* [Problem statement] Write out every entry exactly as it appears.

* [Saved data entries]
= = =
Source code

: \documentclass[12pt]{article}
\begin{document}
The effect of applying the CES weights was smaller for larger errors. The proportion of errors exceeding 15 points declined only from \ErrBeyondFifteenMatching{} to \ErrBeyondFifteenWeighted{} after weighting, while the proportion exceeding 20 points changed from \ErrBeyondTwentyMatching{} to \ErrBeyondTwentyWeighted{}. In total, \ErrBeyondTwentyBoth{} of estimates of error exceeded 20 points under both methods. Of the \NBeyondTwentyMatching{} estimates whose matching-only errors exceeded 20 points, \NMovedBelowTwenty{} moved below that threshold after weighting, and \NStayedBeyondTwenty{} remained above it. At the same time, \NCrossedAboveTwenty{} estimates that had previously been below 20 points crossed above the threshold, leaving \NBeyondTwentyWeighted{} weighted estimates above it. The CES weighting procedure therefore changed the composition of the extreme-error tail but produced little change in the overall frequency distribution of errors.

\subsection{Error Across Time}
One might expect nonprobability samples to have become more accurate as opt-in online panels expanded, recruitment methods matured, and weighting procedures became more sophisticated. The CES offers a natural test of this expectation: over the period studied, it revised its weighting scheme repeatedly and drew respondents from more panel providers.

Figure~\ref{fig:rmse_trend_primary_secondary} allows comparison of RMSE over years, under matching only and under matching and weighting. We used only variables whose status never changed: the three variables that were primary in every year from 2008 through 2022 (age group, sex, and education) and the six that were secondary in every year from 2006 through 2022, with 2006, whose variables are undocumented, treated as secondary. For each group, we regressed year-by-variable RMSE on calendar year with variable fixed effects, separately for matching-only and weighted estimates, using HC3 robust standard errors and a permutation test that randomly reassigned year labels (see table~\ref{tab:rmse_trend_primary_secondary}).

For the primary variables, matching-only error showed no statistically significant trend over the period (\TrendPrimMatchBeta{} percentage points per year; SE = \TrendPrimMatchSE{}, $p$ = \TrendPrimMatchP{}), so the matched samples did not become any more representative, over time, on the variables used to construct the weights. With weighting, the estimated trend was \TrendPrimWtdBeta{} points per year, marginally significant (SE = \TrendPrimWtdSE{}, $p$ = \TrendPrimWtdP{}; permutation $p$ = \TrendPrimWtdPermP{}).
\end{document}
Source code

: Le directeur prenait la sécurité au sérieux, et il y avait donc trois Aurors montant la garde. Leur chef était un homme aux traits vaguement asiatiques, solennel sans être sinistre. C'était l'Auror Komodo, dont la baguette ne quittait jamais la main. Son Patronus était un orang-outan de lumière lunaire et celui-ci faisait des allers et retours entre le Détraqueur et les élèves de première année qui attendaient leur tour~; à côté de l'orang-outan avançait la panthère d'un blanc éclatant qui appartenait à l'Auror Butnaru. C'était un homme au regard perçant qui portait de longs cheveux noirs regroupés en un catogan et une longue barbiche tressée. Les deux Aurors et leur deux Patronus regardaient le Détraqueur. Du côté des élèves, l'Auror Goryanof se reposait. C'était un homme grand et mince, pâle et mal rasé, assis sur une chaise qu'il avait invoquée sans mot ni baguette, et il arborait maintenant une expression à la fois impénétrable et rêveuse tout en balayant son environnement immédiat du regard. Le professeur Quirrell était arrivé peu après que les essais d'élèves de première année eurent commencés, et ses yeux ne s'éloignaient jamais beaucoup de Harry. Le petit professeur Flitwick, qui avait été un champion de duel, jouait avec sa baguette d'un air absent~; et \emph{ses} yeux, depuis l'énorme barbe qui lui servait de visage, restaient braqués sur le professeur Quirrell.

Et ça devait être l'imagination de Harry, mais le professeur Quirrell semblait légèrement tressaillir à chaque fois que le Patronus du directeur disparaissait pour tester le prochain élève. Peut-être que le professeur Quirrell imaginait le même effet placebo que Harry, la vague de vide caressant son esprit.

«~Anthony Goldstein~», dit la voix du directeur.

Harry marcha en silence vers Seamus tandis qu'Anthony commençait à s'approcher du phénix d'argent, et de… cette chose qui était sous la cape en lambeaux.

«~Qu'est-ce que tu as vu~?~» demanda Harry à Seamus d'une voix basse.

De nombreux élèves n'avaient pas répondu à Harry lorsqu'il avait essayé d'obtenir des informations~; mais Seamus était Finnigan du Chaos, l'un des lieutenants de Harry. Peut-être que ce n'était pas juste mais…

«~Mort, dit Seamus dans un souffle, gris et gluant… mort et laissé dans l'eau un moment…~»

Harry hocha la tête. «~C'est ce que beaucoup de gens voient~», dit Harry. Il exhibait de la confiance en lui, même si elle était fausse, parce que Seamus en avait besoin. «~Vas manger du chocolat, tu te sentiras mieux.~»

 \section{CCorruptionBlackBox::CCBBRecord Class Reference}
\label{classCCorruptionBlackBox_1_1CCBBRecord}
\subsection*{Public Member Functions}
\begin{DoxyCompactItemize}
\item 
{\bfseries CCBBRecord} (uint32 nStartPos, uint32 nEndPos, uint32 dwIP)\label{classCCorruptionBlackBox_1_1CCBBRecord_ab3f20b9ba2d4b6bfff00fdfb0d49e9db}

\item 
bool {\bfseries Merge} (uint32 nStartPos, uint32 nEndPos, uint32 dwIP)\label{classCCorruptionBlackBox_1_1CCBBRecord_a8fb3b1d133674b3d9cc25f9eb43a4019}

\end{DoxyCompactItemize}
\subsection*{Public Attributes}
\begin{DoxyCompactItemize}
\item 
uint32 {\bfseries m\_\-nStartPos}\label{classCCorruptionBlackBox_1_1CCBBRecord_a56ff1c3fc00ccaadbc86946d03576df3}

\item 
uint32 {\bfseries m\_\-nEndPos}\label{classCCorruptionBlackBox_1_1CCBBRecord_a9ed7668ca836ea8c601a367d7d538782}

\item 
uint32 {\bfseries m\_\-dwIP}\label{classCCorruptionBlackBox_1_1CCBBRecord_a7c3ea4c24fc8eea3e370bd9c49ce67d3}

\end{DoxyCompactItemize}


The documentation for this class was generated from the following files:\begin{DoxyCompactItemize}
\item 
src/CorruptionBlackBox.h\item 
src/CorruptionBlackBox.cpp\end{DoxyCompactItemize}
= = =
* [Reply to the task]
Source code

: \documentclass[12pt]{article}
\begin{document}
The effect of applying the CES weights was smaller for larger errors. The proportion of errors exceeding 15 points declined only from \ErrBeyondFifteenMatching{} to \ErrBeyondFifteenWeighted{} after weighting, while the proportion exceeding 20 points changed from \ErrBeyondTwentyMatching{} to \ErrBeyondTwentyWeighted{}. In total, \ErrBeyondTwentyBoth{} of estimates of error exceeded 20 points under both methods. Of the \NBeyondTwentyMatching{} estimates whose matching-only errors exceeded 20 points, \NMovedBelowTwenty{} moved below that threshold after weighting, and \NStayedBeyondTwenty{} remained above it. At the same time, \NCrossedAboveTwenty{} estimates that had previously been below 20 points crossed above the threshold, leaving \NBeyondTwentyWeighted{} weighted estimates above it. The CES weighting procedure therefore changed the composition of the extreme-error tail but produced little change in the overall frequency distribution of errors.

\subsection{Error Across Time}
One might expect nonprobability samples to have become more accurate as opt-in online panels expanded, recruitment methods matured, and weighting procedures became more sophisticated. The CES offers a natural test of this expectation: over the period studied, it revised its weighting scheme repeatedly and drew respondents from more panel providers.

Figure~\ref{fig:rmse_trend_primary_secondary} allows comparison of RMSE over years, under matching only and under matching and weighting. We used only variables whose status never changed: the three variables that were primary in every year from 2008 through 2022 (age group, sex, and education) and the six that were secondary in every year from 2006 through 2022, with 2006, whose variables are undocumented, treated as secondary. For each group, we regressed year-by-variable RMSE on calendar year with variable fixed effects, separately for matching-only and weighted estimates, using HC3 robust standard errors and a permutation test that randomly reassigned year labels (see table~\ref{tab:rmse_trend_primary_secondary}).

For the primary variables, matching-only error showed no statistically significant trend over the period (\TrendPrimMatchBeta{} percentage points per year; SE = \TrendPrimMatchSE{}, $p$ = \TrendPrimMatchP{}), so the matched samples did not become any more representative, over time, on the variables used to construct the weights. With weighting, the estimated trend was \TrendPrimWtdBeta{} points per year, marginally significant (SE = \TrendPrimWtdSE{}, $p$ = \TrendPrimWtdP{}; permutation $p$ = \TrendPrimWtdPermP{}).
\end{document}
Source code

: Le directeur prenait la sécurité au sérieux, et il y avait donc trois Aurors montant la garde. Leur chef était un homme aux traits vaguement asiatiques, solennel sans être sinistre. C'était l'Auror Komodo, dont la baguette ne quittait jamais la main. Son Patronus était un orang-outan de lumière lunaire et celui-ci faisait des allers et retours entre le Détraqueur et les élèves de première année qui attendaient leur tour~; à côté de l'orang-outan avançait la panthère d'un blanc éclatant qui appartenait à l'Auror Butnaru. C'était un homme au regard perçant qui portait de longs cheveux noirs regroupés en un catogan et une longue barbiche tressée. Les deux Aurors et leur deux Patronus regardaient le Détraqueur. Du côté des élèves, l'Auror Goryanof se reposait. C'était un homme grand et mince, pâle et mal rasé, assis sur une chaise qu'il avait invoquée sans mot ni baguette, et il arborait maintenant une expression à la fois impénétrable et rêveuse tout en balayant son environnement immédiat du regard. Le professeur Quirrell était arrivé peu après que les essais d'élèves de première année eurent commencés, et ses yeux ne s'éloignaient jamais beaucoup de Harry. Le petit professeur Flitwick, qui avait été un champion de duel, jouait avec sa baguette d'un air absent~; et \emph{ses} yeux, depuis l'énorme barbe qui lui servait de visage, restaient braqués sur le professeur Quirrell.

Et ça devait être l'imagination de Harry, mais le professeur Quirrell semblait légèrement tressaillir à chaque fois que le Patronus du directeur disparaissait pour tester le prochain élève. Peut-être que le professeur Quirrell imaginait le même effet placebo que Harry, la vague de vide caressant son esprit.

«~Anthony Goldstein~», dit la voix du directeur.

Harry marcha en silence vers Seamus tandis qu'Anthony commençait à s'approcher du phénix d'argent, et de… cette chose qui était sous la cape en lambeaux.

«~Qu'est-ce que tu as vu~?~» demanda Harry à Seamus d'une voix basse.

De nombreux élèves n'avaient pas répondu à Harry lorsqu'il avait essayé d'obtenir des informations~; mais Seamus était Finnigan du Chaos, l'un des lieutenants de Harry. Peut-être que ce n'était pas juste mais…

«~Mort, dit Seamus dans un souffle, gris et gluant… mort et laissé dans l'eau un moment…~»

Harry hocha la tête. «~C'est ce que beaucoup de gens voient~», dit Harry. Il exhibait de la confiance en lui, même si elle était fausse, parce que Seamus en avait besoin. «~Vas manger du chocolat, tu te sentiras mieux.~»

 \section{CCorruptionBlackBox::CCBBRecord Class Reference}
\label{classCCorruptionBlackBox_1_1CCBBRecord}
\subsection*{Public Member Functions}
\begin{DoxyCompactItemize}
\item 
{\bfseries CCBBRecord} (uint32 nStartPos, uint32 nEndPos, uint32 dwIP)\label{classCCorruptionBlackBox_1_1CCBBRecord_ab3f20b9ba2d4b6bfff00fdfb0d49e9db}

\item 
bool {\bfseries Merge} (uint32 nStartPos, uint32 nEndPos, uint32 dwIP)\label{classCCorruptionBlackBox_1_1CCBBRecord_a8fb3b1d133674b3d9cc25f9eb43a4019}

\end{DoxyCompactItemize}
\subsection*{Public Attributes}
\begin{DoxyCompactItemize}
\item 
uint32 {\bfseries m\_\-nStartPos}\label{classCCorruptionBlackBox_1_1CCBBRecord_a56ff1c3fc00ccaadbc86946d03576df3}

\item 
uint32 {\bfseries m\_\-nEndPos}\label{classCCorruptionBlackBox_1_1CCBBRecord_a9ed7668ca836ea8c601a367d7d538782}

\item 
uint32 {\bfseries m\_\-dwIP}\label{classCCorruptionBlackBox_1_1CCBBRecord_a7c3ea4c24fc8eea3e370bd9c49ce67d3}

\end{DoxyCompactItemize}


The documentation for this class was generated from the following files:\begin{DoxyCompactItemize}
\item 
src/CorruptionBlackBox.h\item 
src/CorruptionBlackBox.cpp\end{DoxyCompactItemize}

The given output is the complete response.